**To do:** List each line of the data that holds the word "Watch".

________________________

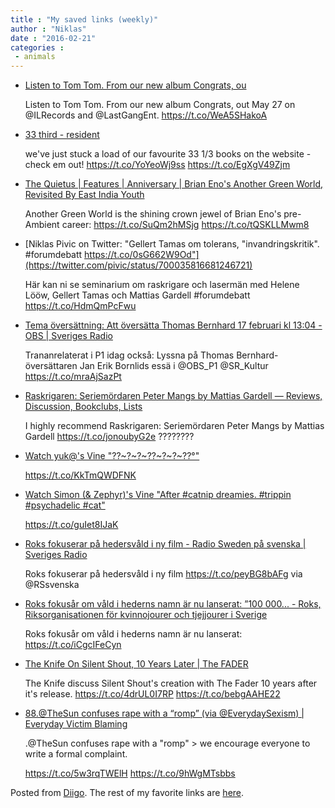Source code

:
 ```yaml
---
title : "My saved links (weekly)"
author : "Niklas"
date : "2016-02-21"
categories : 
 - animals
---
```


- [Listen to Tom Tom. From our new album Congrats, ou](https://soundcloud.com/holyfuck/sets/tom-tom-holy-fuck)
    
    Listen to Tom Tom. From our new album Congrats, out May 27 on @ILRecords and @LastGangEnt. https://t.co/WeA5SHakoA
    
- [33 third - resident](http://www.resident-music.com/collection&path=18872)
    
    we've just stuck a load of our favourite 33 1/3 books on the website - check em out! https://t.co/YoYeoWj9ss https://t.co/EgXgV49Zjm
    
- [The Quietus | Features | Anniversary | Brian Eno's Another Green World, Revisited By East India Youth](http://thequietus.com/articles/19387-another-green-world-brian-eno-review-anniversary)
    
    Another Green World is the shining crown jewel of Brian Eno's pre-Ambient career: https://t.co/SuQm2hMSjg https://t.co/tQSKLLMwm8
    
- [Niklas Pivic on Twitter: "Gellert Tamas om tolerans, "invandringskritik". #forumdebatt https://t.co/0sG662W9Od"](https://twitter.com/pivic/status/700035816681246721)
    
    Här kan ni se seminarium om raskrigare och lasermän med Helene Lööw, Gellert Tamas och Mattias Gardell #forumdebatt https://t.co/HdmQmPcFwu
    
    
- [Tema översättning: Att översätta Thomas Bernhard 17 februari kl 13:04 - OBS | Sveriges Radio](http://sverigesradio.se/sida/avsnitt/690510?programid=503)
    
    Trananrelaterat i P1 idag också: Lyssna på Thomas Bernhard-översättaren Jan Erik Bornlids essä i @OBS\_P1 @SR\_Kultur https://t.co/mraAjSazPt
    
- [Raskrigaren: Seriemördaren Peter Mangs by Mattias Gardell — Reviews, Discussion, Bookclubs, Lists](https://www.goodreads.com/book/show/26524796-raskrigaren?source=ebfg_tw)
    
    I highly recommend Raskrigaren: Seriemördaren Peter Mangs by Mattias Gardell https://t.co/jonoubyG2e ????????
    
- [Watch yuk@'s Vine "??~?~?~??~?~?~??°"](https://vine.co/v/iOd0AubOaaU)
    
    https://t.co/KkTmQWDFNK
    
- [Watch Simon (& Zephyr)'s Vine "After #catnip dreamies. #trippin #psychadelic #cat"](https://vine.co/v/i16eLPP3YKb)
    
    https://t.co/guIet8IJaK
    
- [Roks fokuserar på hedersvåld i ny film - Radio Sweden på svenska | Sveriges Radio](http://sverigesradio.se/sida/artikel.aspx?programid=3993&artikel=6366371)
    
    Roks fokuserar på hedersvåld i ny film https://t.co/peyBG8bAFg via @RSsvenska
    
- [Roks fokusår om våld i hederns namn är nu lanserat: ”100 000... - Roks, Riksorganisationen för kvinnojourer och tjejjourer i Sverige](http://www.mynewsdesk.com/se/roks/pressreleases/roks-fokusaar-om-vaald-i-hederns-namn-aer-nu-lanserat-100-000-ungdomar-i-sverige-vaexer-upp-med-hot-i-hederns-namn-1315504)
    
    Roks fokusår om våld i hederns namn är nu lanserat: https://t.co/iCgcIFeCyn
    
- [The Knife On Silent Shout, 10 Years Later | The FADER](http://www.thefader.com/2016/02/12/the-knife-silent-shout-anniversary-interview)
    
    The Knife discuss Silent Shout's creation with The Fader 10 years after it's release. https://t.co/4drUL0I7RP https://t.co/bebgAAHE22
    
- [88.@TheSun confuses rape with a “romp” (via @EverydaySexism) | Everyday Victim Blaming](http://everydayvictimblaming.com/activism/thesun-confusses-rape-with-a-romp-via-everydaysexism/?utm_content=buffer5bb88&utm_medium=social&utm_source=twitter.com&utm_campaign=buffer)
    
    .@TheSun confuses rape with a "romp" > we encourage everyone to write a formal complaint.
    
    https://t.co/5w3rqTWElH https://t.co/9hWgMTsbbs
    

Posted from [Diigo](https://www.diigo.com). The rest of my favorite links are [here](https://www.diigo.com/user/npivic).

________________________

**Written answer:**
- [Watch yuk@'s Vine "??~?~?~??~?~?~??°"](https://vine.co/v/iOd0AubOaaU)
- [Watch Simon (& Zephyr)'s Vine "After #catnip dreamies. #trippin #psychadelic #cat"](https://vine.co/v/i16eLPP3YKb)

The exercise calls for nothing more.